Women were the subject of repression in many forms, most notably in the strict regulation of their behavior and the roles they were expected to fulfill in society. In addition, as Christine’s narrative attests, women were often turned into sexual subordinates, objectified and transformed into sources of desire that alternately tempted and pleased men. These attitudes led to the widespread acceptance of rape. In the concluding section, Part Three—after Rectitude’s discussion of the horrors of rape in Part Two, Justice cites many cases of the martyrdom of holy women. These individuals were the subject of severe physical trials as well as sexual abuse. Women were burned, tortured, and beaten, and the foolhardy men who sought to unleash their anger and hatred of these women could find no other means of harming them than through their bodies. What remained constant and allowed the martyrs to endure these severe punishments was their highly developed spiritual life and intense bond with God. This distinction crowns Christine’s arguments, in which she attests to intangible inner qualities—intelligence, generosity, virtue, constancy—that are the mark of an individual, and not the attributes, limitations, and vulnerabilities of the body.
Critics have often viewed de Pizan as a repossessor, setting out to wrest away the tight control men had over the lives and representations of woman.
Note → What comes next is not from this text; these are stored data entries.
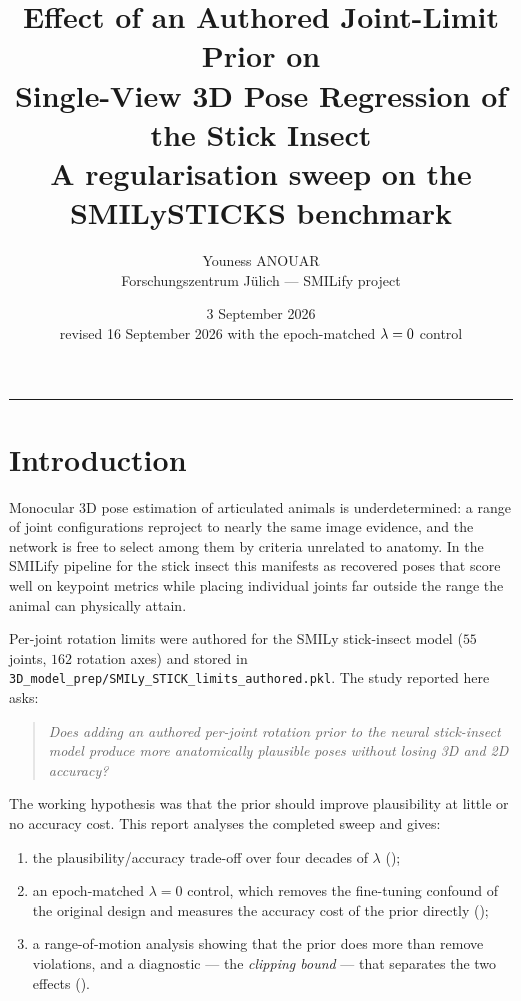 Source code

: \documentclass[11pt,a4paper]{article}
\title{\textbf{Effect of an Authored Joint-Limit Prior on\\
Single-View 3D Pose Regression of the Stick Insect}\\[0.4em]
\large A regularisation sweep on the SMILySTICKS benchmark}
\author{%
  Youness ANOUAR\\
  \small Forschungszentrum J\"ulich --- SMILify project
}
\date{3 September 2026 \\ \small revised 16 September 2026 with the epoch-matched $\lam = 0$ control}
\newcommand{\lam}{\lambda}
\begin{document}
\maketitle


\noindent\rule{\textwidth}{0.4pt}

\section{Introduction}
\label{sec:intro}

Monocular 3D pose estimation of articulated animals is underdetermined: a range
of joint configurations reproject to nearly the same image evidence, and the
network is free to select among them by criteria unrelated to anatomy. In the
SMILify pipeline for the stick insect this manifests as recovered poses that
score well on keypoint metrics while placing individual joints far outside the
range the animal can physically attain.

Per-joint rotation limits were authored for the SMILy stick-insect model
($55$ joints, $162$ rotation axes) and stored in
\texttt{3D\_model\_prep/SMILy\_STICK\_limits\_authored.pkl}. The study reported
here asks:

\begin{quote}
\emph{Does adding an authored per-joint rotation prior to the neural
stick-insect model produce more anatomically plausible poses without losing 3D
and 2D accuracy?}
\end{quote}

The working hypothesis was that the prior should improve plausibility at little
or no accuracy cost. This report analyses the completed sweep and gives:
\begin{enumerate}[nosep,leftmargin=1.6em]
  \item the plausibility/accuracy trade-off over four decades of $\lam$
        ();
  \item an epoch-matched $\lam = 0$ control, which removes the fine-tuning
        confound of the original design and measures the accuracy cost of the
        prior directly ();
  \item a range-of-motion analysis showing that the prior does more than remove
        violations, and a diagnostic --- the \emph{clipping bound} --- that
        separates the two effects ().
\end{enumerate}
\end{document}
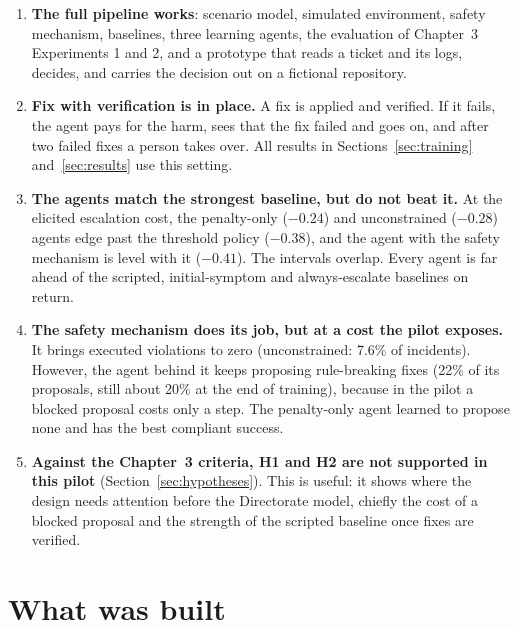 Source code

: \documentclass[11pt,a4paper]{article}
\begin{document}
\begin{enumerate}
  \item \textbf{The full pipeline works}: scenario model, simulated environment, safety mechanism, baselines, three learning agents, the evaluation of Chapter~3 Experiments 1 and 2, and a prototype that reads a ticket and its logs, decides, and carries the decision out on a fictional repository.
  \item \textbf{Fix with verification is in place.} A fix is applied and verified. If it fails, the agent pays for the harm, sees that the fix failed and goes on, and after two failed fixes a person takes over. All results in Sections~\ref{sec:training} and~\ref{sec:results} use this setting.
  \item \textbf{The agents match the strongest baseline, but do not beat it.} At the elicited escalation cost, the penalty-only ($-0.24$) and unconstrained ($-0.28$) agents edge past the threshold policy ($-0.38$), and the agent with the safety mechanism is level with it ($-0.41$). The intervals overlap. Every agent is far ahead of the scripted, initial-symptom and always-escalate baselines on return.
  \item \textbf{The safety mechanism does its job, but at a cost the pilot exposes.} It brings executed violations to zero (unconstrained: 7.6\% of incidents). However, the agent behind it keeps proposing rule-breaking fixes (22\% of its proposals, still about 20\% at the end of training), because in the pilot a blocked proposal costs only a step. The penalty-only agent learned to propose none and has the best compliant success.
  \item \textbf{Against the Chapter~3 criteria, H1 and H2 are not supported in this pilot} (Section~\ref{sec:hypotheses}). This is useful: it shows where the design needs attention before the Directorate model, chiefly the cost of a blocked proposal and the strength of the scripted baseline once fixes are verified.
\end{enumerate}

\section{What was built}
\end{document}
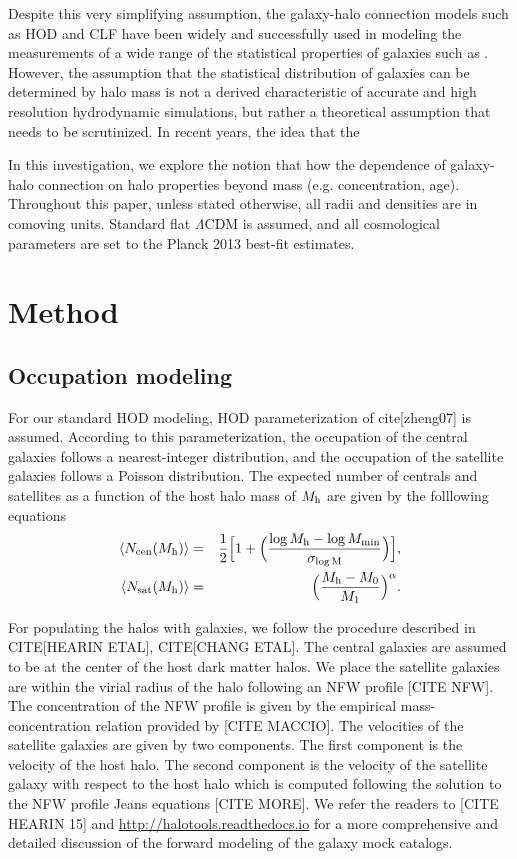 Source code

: \documentclass[12pt, preprint]{aastex}
\begin{document}
Despite this very simplifying assumption, the galaxy-halo connection models such as HOD and CLF
have been widely and successfully used in modeling the measurements of a wide range of the 
statistical properties of galaxies such as . However, the assumption that the statistical 
distribution of galaxies can be determined by halo mass is not a derived characteristic of 
accurate and high resolution hydrodynamic simulations, but rather a theoretical assumption 
that needs to be scrutinized. In recent years, the idea that the   

In this investigation, we explore the notion that how the dependence of 
galaxy-halo connection on halo properties beyond mass (e.g. concentration, age).
Throughout this paper, unless stated otherwise, 
all radii and densities are in comoving units. Standard flat $\Lambda$CDM is assumed, 
and all cosmological parameters are set to the Planck 2013 best-fit estimates.

\section{Method}
\subsection{Occupation modeling}
For our standard HOD modeling, HOD parameterization of cite[zheng07] is assumed. According to this parameterization, the occupation of the central galaxies follows a nearest-integer distribution, 
and the occupation of the satellite galaxies follows a Poisson distribution. The expected number of centrals and satellites as a function of the host halo mass of $M_{\rm h}$ are given by the folllowing equations 
\begin{eqnarray}
\langle N_{\rm cen}(M_{\rm h}) \rangle &=& \frac{1}{2}\Big[1+\Big(\frac{\log M_{\rm h} - \log M_{\rm min}}{\sigma_{\log \rm{M}}} \Big) \Big], \label{hod:central}\\ 
\langle N_{\rm sat}(M_{\rm h}) \rangle &=& \Big( \frac{M_{\rm h} - M_{\rm{0}}}{M_{\rm 1}} \Big)^{\alpha}. \label{hod:satellite}
\end{eqnarray}

For populating the halos with galaxies, we follow the procedure described in CITE[HEARIN ETAL], CITE[CHANG ETAL]. The central galaxies are assumed to be at the center of the host dark matter halos. We place the satellite galaxies are within the virial radius of the halo following an NFW profile [CITE NFW]. The concentration of the NFW profile is given by the empirical mass-concentration relation provided by [CITE MACCIO]. The velocities of the satellite galaxies are given by two components. The first component is the velocity of the host halo. The second component is the velocity of the satellite galaxy with respect to the host halo which is computed following the solution to the NFW profile Jeans equations [CITE MORE]. We refer the readers to [CITE HEARIN 15] and \url{http://halotools.readthedocs.io} for a more comprehensive and detailed discussion of the forward modeling of the galaxy mock catalogs. 
\end{document}
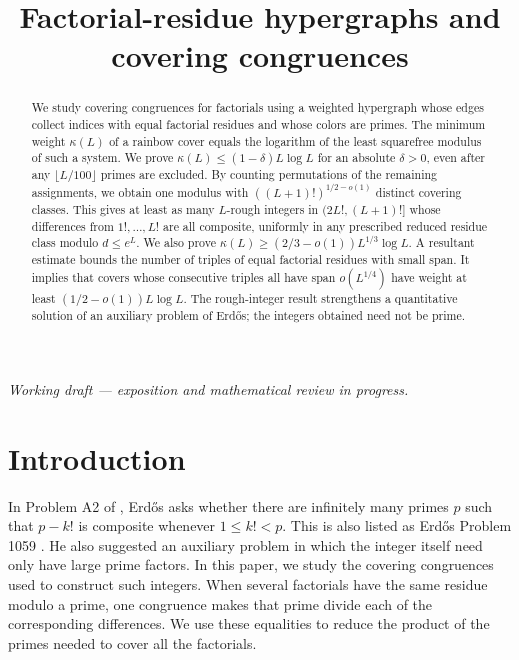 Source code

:\documentclass[11pt]{amsart}
\title[Factorial-residue hypergraphs]
{Factorial-residue hypergraphs and covering congruences}
\author{}
\date{}
\theoremstyle{definition}
\theoremstyle{remark}
\begin{document}
\begin{abstract}
We study covering congruences for factorials using a weighted hypergraph
whose edges collect indices with equal factorial residues and whose
colors are primes. The minimum
weight $\kappa(L)$ of a rainbow cover equals the logarithm of the least
squarefree modulus of such a system. We prove
$\kappa(L)\leq(1-\delta)L\log L$ for an absolute $\delta>0$, even after
any $\lfloor L/100\rfloor$ primes are excluded. By counting permutations
of the remaining assignments, we obtain one modulus with
$((L+1)!)^{1/2-o(1)}$ distinct covering classes. This gives at least as
many $L$-rough integers in $(2L!,(L+1)!]$ whose differences from
$1!,\ldots,L!$ are all composite, uniformly in any prescribed reduced
residue class modulo $d\leq e^L$. We also prove
$\kappa(L)\geq(2/3-o(1))L^{1/3}\log L$. A resultant estimate bounds
the number of triples of equal factorial residues with small span. It
implies that covers whose consecutive triples all have span
$o(L^{1/4})$ have weight at least $(1/2-o(1))L\log L$.
The rough-integer result strengthens a quantitative solution of an
auxiliary problem of Erd\H{o}s; the integers obtained need not be prime.
\end{abstract}

\maketitle

\begin{center}
\small\textit{Working draft --- exposition and mathematical review in progress.}
\end{center}

\section{Introduction}\label{sec:intro}

In Problem A2 of \cite{Guy}, Erd\H{o}s asks whether there are infinitely
many primes $p$ such that $p-k!$ is composite whenever $1\leq k!<p$.
This is also listed as Erd\H{o}s Problem 1059 \cite{Bloom}. He also
suggested an auxiliary problem in which the integer itself need only
have large prime factors. In this paper, we study the covering
congruences used to construct such integers. When several factorials
have the same residue modulo a prime, one congruence makes that prime
divide each of the corresponding differences. We use these equalities
to reduce the product of the primes needed to cover all the factorials.
\end{document}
In writing her book, de Pizan attempts to reclaim and restore the image of her sex, turning common misperceptions on their heads. One popular misconception was of the helplessness and dependency of women. Both before and after her life and times, men were the predominant force shaping discourse and dictating public law, social convention, and commonly held attitudes and beliefs. De Pizan’s book marks a radical departure, a lone female voice challenging this status quo. In the Virtues’ long list of stories, a new picture of women emerges. Women such as Fredegund and Ops seize and assert their power. They don’t need rescuing, and they themselves are a source of liberation, ensuring and extending freedom to those around them. By seizing the image of women and safely storing it in the City of Ladies, de Pizan attempts to right centuries of injustice and set the record straight once and for all.
Christine argues that there are no special qualities reserved for one sex and absent from the other, just as no one social role or function belongs solely to the realm of men. For those male writers who would relegate women to a traditional, domestic sphere, the Virtues offer countless examples of women as warriors, brilliant military strategists who turn the tide of battle, and shrewd political leaders. Christine is not trying to elevate women at the expense of men but is gesturing instead to the equality of the sexes. She attempts to eradicate the perceived differences between men and women to highlight the virtues all paragons of conduct share and to present a universal portrait of human experience.